Return the run of lines below that opens with the line containing "अध्येतृणामल्पशक्तिं वीक्ष्य चतुर्विंशतिधा" and closes with the line containing "यजूंषि निगदाच्चैव तथा सामानि सामतः ॥", keeping each one exact.

Listed entries:
━━━━━━━━

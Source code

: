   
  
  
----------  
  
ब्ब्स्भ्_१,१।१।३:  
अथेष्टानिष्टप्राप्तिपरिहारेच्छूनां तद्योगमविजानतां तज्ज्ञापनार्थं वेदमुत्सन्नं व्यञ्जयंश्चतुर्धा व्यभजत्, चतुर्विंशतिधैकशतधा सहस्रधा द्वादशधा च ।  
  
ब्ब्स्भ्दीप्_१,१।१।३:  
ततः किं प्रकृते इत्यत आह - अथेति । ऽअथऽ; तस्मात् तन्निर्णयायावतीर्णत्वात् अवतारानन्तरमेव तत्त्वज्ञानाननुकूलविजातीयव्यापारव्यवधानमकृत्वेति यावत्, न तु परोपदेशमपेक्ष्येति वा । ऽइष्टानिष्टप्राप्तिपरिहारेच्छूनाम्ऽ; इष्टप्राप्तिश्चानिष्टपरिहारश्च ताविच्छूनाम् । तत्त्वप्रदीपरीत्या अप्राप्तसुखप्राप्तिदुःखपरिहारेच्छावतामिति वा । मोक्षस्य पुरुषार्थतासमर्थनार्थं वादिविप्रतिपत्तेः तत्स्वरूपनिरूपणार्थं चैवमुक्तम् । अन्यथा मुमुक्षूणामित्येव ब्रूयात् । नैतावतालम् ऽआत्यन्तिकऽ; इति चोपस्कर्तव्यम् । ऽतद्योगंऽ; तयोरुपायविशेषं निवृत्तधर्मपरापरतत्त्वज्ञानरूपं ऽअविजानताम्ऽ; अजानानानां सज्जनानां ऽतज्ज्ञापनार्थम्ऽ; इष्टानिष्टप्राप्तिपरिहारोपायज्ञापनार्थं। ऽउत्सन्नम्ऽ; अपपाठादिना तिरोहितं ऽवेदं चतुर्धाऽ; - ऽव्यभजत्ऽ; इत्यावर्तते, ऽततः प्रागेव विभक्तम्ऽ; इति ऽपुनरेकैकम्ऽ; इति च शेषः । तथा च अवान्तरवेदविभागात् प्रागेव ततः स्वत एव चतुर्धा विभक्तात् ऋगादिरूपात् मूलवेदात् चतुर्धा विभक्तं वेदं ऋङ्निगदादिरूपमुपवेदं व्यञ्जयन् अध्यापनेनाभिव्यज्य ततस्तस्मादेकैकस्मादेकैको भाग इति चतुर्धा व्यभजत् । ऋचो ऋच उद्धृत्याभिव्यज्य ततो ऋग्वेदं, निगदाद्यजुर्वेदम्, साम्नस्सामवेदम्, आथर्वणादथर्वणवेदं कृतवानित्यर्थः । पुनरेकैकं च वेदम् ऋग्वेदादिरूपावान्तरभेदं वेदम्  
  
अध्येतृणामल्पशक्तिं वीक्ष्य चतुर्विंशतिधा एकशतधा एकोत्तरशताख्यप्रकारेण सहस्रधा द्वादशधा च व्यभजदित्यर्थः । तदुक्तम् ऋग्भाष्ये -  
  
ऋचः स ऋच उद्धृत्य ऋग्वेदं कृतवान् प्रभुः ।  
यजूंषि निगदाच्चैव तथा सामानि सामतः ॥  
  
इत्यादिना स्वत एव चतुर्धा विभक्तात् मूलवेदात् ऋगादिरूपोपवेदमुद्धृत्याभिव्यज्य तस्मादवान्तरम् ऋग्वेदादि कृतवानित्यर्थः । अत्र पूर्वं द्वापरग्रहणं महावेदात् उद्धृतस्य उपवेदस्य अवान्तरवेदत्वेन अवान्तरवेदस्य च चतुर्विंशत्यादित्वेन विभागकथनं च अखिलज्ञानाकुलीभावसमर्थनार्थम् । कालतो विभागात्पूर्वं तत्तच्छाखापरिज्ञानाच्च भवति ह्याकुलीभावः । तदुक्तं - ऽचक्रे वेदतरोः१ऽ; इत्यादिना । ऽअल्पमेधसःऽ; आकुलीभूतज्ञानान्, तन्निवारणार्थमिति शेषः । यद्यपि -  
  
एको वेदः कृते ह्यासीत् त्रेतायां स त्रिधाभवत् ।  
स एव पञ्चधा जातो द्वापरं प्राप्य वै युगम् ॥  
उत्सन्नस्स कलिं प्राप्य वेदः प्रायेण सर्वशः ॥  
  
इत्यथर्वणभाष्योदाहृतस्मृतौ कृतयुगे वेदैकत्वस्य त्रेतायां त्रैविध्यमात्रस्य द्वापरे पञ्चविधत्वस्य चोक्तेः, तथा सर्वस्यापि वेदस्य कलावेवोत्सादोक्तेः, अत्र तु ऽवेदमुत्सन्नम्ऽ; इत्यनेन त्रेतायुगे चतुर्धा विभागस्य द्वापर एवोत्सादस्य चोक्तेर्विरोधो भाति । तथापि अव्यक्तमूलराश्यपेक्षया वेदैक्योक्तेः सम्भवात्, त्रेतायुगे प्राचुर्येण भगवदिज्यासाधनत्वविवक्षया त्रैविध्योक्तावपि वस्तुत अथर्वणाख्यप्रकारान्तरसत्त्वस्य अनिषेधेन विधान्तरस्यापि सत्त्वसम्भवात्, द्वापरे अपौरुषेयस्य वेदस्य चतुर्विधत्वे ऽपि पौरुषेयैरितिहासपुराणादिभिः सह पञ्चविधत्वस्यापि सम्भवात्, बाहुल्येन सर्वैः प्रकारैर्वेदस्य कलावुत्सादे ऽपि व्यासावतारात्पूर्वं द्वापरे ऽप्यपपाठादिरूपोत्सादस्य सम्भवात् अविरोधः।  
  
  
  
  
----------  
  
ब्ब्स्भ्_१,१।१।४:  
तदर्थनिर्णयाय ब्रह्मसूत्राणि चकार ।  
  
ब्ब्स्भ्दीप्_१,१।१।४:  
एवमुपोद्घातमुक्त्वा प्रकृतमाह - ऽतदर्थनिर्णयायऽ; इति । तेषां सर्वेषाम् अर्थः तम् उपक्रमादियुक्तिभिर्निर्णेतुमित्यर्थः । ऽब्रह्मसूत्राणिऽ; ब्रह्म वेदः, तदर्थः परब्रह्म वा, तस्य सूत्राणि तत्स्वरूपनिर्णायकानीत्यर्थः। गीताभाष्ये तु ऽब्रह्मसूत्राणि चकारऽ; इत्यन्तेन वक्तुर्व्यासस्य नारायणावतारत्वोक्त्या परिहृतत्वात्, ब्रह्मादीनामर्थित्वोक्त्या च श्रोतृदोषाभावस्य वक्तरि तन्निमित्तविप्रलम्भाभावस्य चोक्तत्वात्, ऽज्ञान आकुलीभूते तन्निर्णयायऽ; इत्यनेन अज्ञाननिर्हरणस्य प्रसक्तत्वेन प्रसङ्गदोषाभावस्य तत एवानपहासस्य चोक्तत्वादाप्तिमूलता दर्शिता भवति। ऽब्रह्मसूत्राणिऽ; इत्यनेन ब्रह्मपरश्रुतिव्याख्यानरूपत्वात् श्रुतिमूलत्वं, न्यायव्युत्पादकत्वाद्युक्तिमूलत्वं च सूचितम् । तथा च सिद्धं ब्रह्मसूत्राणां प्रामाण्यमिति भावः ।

━━━━━━━━

Solution to this task:
अध्येतृणामल्पशक्तिं वीक्ष्य चतुर्विंशतिधा एकशतधा एकोत्तरशताख्यप्रकारेण सहस्रधा द्वादशधा च व्यभजदित्यर्थः । तदुक्तम् ऋग्भाष्ये -  
  
ऋचः स ऋच उद्धृत्य ऋग्वेदं कृतवान् प्रभुः ।  
यजूंषि निगदाच्चैव तथा सामानि सामतः ॥  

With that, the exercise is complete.